ネットによるとロシアの一部の政治家が日本に対して強硬な発言を行っているようだ。左派政党「公正ロシア」のミロノフ党首が4月1日「ロシアは北海道にすべての権利を有している」と日本への脅しとも受け止められる見解を表明した。

また、ロシアの極東開発を統括するトルトネフ副首相は4月25日、北方領土について、独自の開発や投資をさらに進め、「ロシアのものにする」との意向を示した。北方領土を対象としたクルーズ船の就航や投資計画の策定、観光開発を通じて「クリール諸島(北方領土と千島列島の露側呼称)をロシアのものにする」と強調した。

いやまったく、だんだん物騒な世の中になってきていると言わざるを得ない。そんな中、韓国でも「韓国版マンハッタン計画」が必要だという論説が朝鮮日報に載っていた。筆者のことばでご紹介したい。
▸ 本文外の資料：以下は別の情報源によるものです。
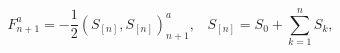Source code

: \begin{equation*}
F_{n+1}^{a}=-\frac{1}{2}(S_{[n]},S_{[n]})_{n+1}^{a},\;\;\;S_{[n]}=S_{0}+%
\sum_{k=1}^{n}S_{k},
\end{equation*}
朴槿恵政府時代、韓米拡張抑制戦略協議体(EDSCG]に参加したある元政府高官は当時、米国側の雰囲気について「米国は拡張抑制に関する核戦力についてまったく具体的に伝えようとせず高い壁を実感しました」このように伝えた。

EDSCGは北朝鮮の増大する核・ミサイル脅威に対応し、対北朝鮮核抑制力を強化するために2016年に新設された韓米外交・国防高位級協議体だ。拡張抑制は核の傘だけでなく通常の精密打撃兵器、ミサイル防衛(MD)の3大要素で北朝鮮の核・ミサイル挑発を牽制することだ。
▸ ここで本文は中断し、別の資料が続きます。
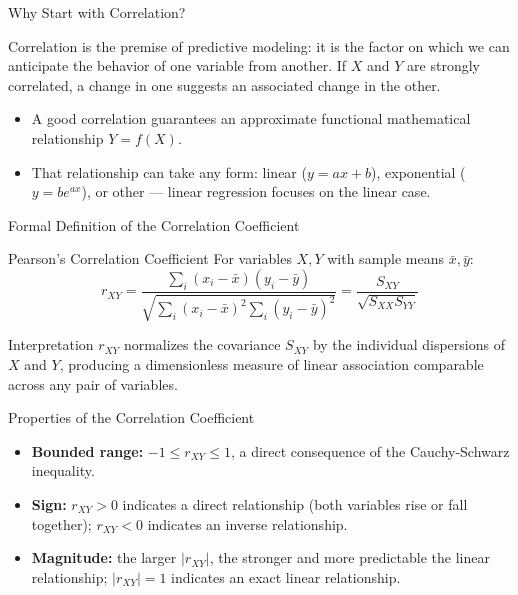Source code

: \documentclass[10pt, aspectratio=169]{beamer}
\begin{document}
\begin{frame}{Why Start with Correlation?}
  \footnotesize
  \begin{motivacion}
    Correlation is the premise of predictive modeling: it is the factor on which we can anticipate the behavior of one variable from another. If $X$ and $Y$ are strongly correlated, a change in one suggests an associated change in the other.
  \end{motivacion}

  \vspace{0.15cm}
  \pause
  \begin{itemize}\itemsep=0.1cm
    \item A good correlation guarantees an approximate functional mathematical relationship $Y=f(X)$. \pause
    \item That relationship can take any form: linear ($y=ax+b$), exponential ($y=be^{ax}$), or other --- linear regression focuses on the linear case.
  \end{itemize}
\end{frame}

\begin{frame}{Formal Definition of the Correlation Coefficient}
  \footnotesize
  \begin{block}{Pearson's Correlation Coefficient}
    For variables $X,Y$ with sample means $\bar x,\bar y$:
    $$r_{XY}=\frac{\sum_i(x_i-\bar x)(y_i-\bar y)}{\sqrt{\sum_i(x_i-\bar x)^2\sum_i(y_i-\bar y)^2}}=\frac{S_{XY}}{\sqrt{S_{XX}S_{YY}}}$$
  \end{block}
  \pause

  \vspace{0.1cm}
  \begin{alertblock}{Interpretation}
    $r_{XY}$ normalizes the covariance $S_{XY}$ by the individual dispersions of $X$ and $Y$, producing a dimensionless measure of linear association comparable across any pair of variables.
  \end{alertblock}
\end{frame}

\begin{frame}{Properties of the Correlation Coefficient}
  \footnotesize
  \begin{itemize}\itemsep=0.12cm
    \item \textbf{Bounded range:} $-1\leq r_{XY}\leq1$, a direct consequence of the Cauchy-Schwarz inequality. \pause
    \item \textbf{Sign:} $r_{XY}>0$ indicates a direct relationship (both variables rise or fall together); $r_{XY}<0$ indicates an inverse relationship. \pause
    \item \textbf{Magnitude:} the larger $|r_{XY}|$, the stronger and more predictable the linear relationship; $|r_{XY}|=1$ indicates an exact linear relationship.
  \end{itemize}
\end{frame}
\end{document}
米国は韓米年次安保協議会などで引き続き核の傘を強調してきたが、有事の際、いつどのような核兵器をどのような方式で使用するかについては徹底的に口を閉ざしてきた。このような問題を改善していこうという趣旨で、EDSCGを発足させたが、米国は従来の態度から大きく外れていないということだ。しかもこの会議は2018年1月、2回目の会議を最後に4年以上開かれていない。
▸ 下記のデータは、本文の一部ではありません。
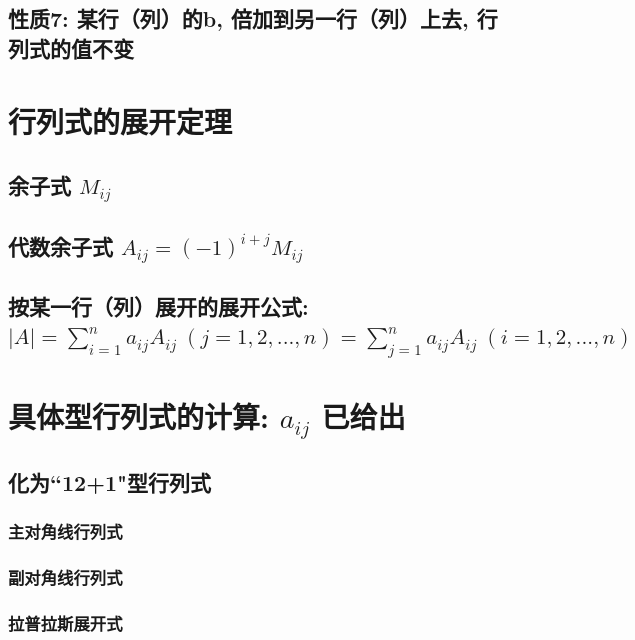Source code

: \documentclass[UTF8]{ctexart}
\begin{document}
	\subsection{性质7: 某行（列）的b, 倍加到另一行（列）上去, 行列式的值不变 }
	
	
	\section{行列式的展开定理}
	
	\subsection{余子式 $M_{ij}$}
	
	\subsection{代数余子式 $	A_{ij}=\left( -1 \right) ^{i+j}M_{ij}$}
	
	\subsection{按某一行（列）展开的展开公式: \\ $|A|=\sum_{i=1}^n{a_{ij}A_{ij}\ \left( j=1,2,...,n \right)}=\sum_{j=1}^n{a_{ij}A_{ij}\ \left( i=1,2,...,n \right)}$	}
	
	
	
	\section{具体型行列式的计算: $a_{ij}$ 已给出}
	
	\subsection{化为``12+1"型行列式}
	
		\subsubsection{主对角线行列式}
		
		\subsubsection{副对角线行列式}
		
		\subsubsection{拉普拉斯展开式}
		
\end{document}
尹錫悦(ユン・ソンヨル)大統領は候補時代、韓米拡張抑制強化を北朝鮮核抑制対策の代表公約の一つに掲げた。EDSCGの再稼動はもちろん、有事の際、米国の核の傘使用計画に対する詳細情報共有も推進するということだ。5月21日に開かれる韓米首脳会談でもこれに対する具体的な議論と成果があるものと予想される。実質的な北朝鮮核抑止力強化の次元で圧倒的な変化だ。

増大する北朝鮮の核・ミサイル脅威に対する肯定的な変化はこれだけではない。威力を弱めて「使える」核兵器に変身した低威力戦術核兵器の登場が代表的だ。これまで核兵器は威力が大きすぎて事実上使えない兵器と見なされてきた。

昨年10月、米国防総省はF-35Aステルス機からB61-12戦術核爆弾を投下する最終試験映像を公開した。B61-12は、米戦術核兵器の代表走者であるB61戦術核爆弾の最新型モデルだ。正確度を高める代わりに威力を減らし放射能落塵など付随的被害も最小化して「使える」核兵器として開発したという点が特徴だ。